• Task to carry out
Search the records for the word "details" and pick out every line that has it.

——————————

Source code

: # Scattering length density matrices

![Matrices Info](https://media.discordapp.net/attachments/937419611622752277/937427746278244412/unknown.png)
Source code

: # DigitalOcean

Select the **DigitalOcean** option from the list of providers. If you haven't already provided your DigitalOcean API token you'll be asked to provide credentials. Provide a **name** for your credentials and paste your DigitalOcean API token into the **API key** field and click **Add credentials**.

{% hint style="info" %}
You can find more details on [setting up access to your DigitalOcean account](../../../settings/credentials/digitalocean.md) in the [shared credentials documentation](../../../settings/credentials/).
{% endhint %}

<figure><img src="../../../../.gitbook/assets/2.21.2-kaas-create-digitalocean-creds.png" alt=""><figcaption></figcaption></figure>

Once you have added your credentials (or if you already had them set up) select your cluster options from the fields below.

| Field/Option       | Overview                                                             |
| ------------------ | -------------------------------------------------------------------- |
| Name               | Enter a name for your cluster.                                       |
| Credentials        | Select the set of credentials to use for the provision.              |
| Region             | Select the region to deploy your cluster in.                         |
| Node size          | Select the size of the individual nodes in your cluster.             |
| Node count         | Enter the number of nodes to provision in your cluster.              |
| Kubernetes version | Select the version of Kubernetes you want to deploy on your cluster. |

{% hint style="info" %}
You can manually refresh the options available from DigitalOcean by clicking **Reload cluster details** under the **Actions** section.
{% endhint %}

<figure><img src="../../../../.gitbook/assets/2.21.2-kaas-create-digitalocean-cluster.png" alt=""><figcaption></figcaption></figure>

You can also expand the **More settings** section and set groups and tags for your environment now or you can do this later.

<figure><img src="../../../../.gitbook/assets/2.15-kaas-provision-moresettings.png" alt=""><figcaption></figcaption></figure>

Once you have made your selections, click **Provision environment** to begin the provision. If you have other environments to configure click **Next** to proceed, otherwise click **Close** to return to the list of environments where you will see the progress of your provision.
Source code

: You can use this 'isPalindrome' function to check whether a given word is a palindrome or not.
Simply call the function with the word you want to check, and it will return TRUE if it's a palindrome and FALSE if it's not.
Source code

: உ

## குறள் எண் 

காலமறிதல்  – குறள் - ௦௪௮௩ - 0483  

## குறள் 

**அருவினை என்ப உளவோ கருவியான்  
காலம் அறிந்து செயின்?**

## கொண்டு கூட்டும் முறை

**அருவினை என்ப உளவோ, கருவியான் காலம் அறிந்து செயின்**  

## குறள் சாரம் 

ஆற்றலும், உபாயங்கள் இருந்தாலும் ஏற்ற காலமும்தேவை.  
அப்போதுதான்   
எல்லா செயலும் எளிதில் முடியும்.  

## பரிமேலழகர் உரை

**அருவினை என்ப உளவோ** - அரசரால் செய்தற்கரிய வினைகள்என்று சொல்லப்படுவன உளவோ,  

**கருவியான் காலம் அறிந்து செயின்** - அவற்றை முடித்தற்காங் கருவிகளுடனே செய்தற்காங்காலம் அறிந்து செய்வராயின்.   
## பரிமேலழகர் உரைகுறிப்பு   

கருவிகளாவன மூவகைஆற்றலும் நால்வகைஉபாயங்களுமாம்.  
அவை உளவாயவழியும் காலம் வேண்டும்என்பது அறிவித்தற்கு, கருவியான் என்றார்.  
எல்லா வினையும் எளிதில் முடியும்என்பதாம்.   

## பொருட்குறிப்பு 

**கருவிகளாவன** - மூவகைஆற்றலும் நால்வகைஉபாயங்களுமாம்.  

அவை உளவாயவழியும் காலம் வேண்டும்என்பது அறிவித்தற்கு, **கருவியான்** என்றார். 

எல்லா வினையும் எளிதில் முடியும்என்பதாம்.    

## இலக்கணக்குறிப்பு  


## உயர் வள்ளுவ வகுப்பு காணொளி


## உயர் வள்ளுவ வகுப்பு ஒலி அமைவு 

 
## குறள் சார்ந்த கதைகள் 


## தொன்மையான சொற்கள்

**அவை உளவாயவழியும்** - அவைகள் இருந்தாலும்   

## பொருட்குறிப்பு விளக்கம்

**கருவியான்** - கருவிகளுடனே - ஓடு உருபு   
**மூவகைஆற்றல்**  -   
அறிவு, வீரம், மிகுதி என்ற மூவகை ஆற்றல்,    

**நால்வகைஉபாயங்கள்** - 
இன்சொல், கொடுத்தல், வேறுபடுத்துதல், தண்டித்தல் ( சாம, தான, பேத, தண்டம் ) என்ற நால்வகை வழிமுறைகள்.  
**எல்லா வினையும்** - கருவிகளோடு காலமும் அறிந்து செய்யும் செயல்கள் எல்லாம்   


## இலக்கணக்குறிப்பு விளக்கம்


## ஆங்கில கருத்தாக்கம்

——————————

• Output for this task
You can find more details on [setting up access to your DigitalOcean account](../../../settings/credentials/digitalocean.md) in the [shared credentials documentation](../../../settings/credentials/).
You can manually refresh the options available from DigitalOcean by clicking **Reload cluster details** under the **Actions** section.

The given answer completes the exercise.